TASK DIRECTIONS: Retype exactly the lines that run from the start of the data to the line holding "Log4j2提供了两种实现日", including both, and only those.

TASK INPUT:
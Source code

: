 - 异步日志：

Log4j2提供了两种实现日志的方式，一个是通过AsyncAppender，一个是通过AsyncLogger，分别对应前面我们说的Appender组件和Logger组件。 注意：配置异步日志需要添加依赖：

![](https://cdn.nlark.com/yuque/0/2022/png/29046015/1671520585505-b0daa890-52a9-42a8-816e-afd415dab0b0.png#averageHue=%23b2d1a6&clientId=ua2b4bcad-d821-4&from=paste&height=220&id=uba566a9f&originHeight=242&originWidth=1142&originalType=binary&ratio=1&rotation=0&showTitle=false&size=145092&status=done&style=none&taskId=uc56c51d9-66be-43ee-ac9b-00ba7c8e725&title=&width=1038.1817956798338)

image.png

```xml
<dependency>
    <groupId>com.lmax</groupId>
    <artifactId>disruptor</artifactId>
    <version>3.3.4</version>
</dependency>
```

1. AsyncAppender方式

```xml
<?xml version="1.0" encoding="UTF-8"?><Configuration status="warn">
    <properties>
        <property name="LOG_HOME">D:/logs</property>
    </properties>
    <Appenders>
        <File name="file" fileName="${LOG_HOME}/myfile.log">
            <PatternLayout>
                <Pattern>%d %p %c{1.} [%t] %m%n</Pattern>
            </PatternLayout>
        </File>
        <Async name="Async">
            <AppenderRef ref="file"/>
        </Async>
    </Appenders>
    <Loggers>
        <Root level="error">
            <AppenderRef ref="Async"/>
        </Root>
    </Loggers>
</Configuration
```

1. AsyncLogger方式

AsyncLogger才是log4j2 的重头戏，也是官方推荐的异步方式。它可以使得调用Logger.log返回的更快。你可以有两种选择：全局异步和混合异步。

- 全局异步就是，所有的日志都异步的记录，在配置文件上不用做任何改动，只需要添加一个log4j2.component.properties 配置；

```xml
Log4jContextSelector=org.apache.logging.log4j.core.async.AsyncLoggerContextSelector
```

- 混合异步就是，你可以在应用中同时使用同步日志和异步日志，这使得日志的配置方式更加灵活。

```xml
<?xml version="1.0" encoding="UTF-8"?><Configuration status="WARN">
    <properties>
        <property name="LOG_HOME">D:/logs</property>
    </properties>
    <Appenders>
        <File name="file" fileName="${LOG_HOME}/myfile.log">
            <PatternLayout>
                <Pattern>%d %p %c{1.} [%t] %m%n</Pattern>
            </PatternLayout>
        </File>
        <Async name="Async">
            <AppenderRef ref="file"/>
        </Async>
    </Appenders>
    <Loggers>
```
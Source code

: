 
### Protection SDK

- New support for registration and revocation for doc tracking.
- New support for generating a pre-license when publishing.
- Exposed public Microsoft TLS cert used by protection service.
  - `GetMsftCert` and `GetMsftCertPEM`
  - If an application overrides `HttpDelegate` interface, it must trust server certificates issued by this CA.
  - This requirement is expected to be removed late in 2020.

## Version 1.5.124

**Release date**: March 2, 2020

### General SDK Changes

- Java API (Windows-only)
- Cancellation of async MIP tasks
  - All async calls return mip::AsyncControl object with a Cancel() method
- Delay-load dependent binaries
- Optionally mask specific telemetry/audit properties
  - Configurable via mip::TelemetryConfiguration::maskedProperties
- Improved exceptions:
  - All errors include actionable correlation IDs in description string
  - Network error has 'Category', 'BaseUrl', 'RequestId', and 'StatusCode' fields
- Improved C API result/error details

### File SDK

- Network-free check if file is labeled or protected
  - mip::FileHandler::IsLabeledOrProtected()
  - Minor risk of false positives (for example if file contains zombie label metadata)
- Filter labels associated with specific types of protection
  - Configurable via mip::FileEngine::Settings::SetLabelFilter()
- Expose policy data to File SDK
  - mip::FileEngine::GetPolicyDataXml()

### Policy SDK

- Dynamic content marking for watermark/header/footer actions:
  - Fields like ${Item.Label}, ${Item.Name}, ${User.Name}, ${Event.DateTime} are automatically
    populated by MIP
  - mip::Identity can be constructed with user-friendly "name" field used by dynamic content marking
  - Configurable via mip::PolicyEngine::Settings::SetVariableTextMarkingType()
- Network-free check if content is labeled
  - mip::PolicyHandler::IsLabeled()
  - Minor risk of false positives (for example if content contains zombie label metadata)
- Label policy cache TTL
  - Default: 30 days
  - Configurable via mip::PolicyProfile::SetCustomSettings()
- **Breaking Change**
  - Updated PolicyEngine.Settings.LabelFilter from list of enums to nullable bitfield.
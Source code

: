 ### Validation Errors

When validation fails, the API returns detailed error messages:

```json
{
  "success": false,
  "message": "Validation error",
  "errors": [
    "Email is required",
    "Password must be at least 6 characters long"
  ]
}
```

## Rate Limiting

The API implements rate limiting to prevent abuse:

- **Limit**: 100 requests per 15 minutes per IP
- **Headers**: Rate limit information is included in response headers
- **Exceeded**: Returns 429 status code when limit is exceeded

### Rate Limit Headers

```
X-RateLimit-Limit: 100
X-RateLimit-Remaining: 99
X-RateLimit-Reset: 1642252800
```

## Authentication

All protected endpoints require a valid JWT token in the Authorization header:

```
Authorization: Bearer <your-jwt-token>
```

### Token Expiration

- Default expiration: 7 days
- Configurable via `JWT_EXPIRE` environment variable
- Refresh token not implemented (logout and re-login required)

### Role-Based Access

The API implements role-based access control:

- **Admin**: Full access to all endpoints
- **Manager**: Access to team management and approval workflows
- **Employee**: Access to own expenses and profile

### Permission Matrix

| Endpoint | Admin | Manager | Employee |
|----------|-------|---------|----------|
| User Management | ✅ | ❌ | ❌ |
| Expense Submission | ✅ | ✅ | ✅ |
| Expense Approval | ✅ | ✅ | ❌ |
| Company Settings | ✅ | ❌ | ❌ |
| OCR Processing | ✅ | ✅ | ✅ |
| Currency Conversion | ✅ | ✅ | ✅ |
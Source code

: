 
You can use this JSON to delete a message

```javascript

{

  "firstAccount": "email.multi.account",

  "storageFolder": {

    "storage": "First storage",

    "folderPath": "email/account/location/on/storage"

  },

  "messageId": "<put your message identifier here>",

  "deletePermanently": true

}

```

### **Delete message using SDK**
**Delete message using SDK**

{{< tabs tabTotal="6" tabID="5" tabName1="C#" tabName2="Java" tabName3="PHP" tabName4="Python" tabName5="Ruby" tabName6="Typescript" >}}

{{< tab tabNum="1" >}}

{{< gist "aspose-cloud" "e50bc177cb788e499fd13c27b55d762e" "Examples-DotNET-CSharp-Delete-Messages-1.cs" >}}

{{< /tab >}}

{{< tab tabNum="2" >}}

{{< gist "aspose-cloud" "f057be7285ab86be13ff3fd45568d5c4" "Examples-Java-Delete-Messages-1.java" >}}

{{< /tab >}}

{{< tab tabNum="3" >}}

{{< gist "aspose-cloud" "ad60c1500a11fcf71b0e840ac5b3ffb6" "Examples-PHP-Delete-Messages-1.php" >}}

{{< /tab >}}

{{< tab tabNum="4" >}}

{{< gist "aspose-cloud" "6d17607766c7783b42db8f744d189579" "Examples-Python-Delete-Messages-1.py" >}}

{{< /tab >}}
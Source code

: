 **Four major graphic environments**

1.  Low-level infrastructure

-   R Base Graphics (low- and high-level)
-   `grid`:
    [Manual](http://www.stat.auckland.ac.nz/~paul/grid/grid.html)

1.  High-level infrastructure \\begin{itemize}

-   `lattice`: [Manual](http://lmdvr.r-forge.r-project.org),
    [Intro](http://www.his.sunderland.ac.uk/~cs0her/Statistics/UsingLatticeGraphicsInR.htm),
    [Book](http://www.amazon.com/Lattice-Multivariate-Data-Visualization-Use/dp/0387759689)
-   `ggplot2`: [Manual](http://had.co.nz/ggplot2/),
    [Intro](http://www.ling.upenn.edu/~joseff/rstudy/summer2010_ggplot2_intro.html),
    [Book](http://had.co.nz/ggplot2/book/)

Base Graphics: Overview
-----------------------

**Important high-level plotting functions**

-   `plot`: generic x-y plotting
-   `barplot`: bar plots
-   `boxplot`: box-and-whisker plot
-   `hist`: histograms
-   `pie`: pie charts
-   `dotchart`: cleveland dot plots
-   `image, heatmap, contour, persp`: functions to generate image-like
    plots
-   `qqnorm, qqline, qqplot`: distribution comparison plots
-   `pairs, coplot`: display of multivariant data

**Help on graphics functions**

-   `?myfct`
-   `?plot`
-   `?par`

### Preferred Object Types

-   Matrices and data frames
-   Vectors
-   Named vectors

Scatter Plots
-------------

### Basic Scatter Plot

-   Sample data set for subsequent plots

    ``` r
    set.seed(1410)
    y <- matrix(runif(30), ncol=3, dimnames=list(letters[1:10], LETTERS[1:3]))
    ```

RESPONSE TO THIS EXERCISE:
Source code

: - 异步日志：

Log4j2提供了两种实现日志的方式，一个是通过AsyncAppender，一个是通过AsyncLogger，分别对应前面我们说的Appender组件和Logger组件。 注意：配置异步日志需要添加依赖：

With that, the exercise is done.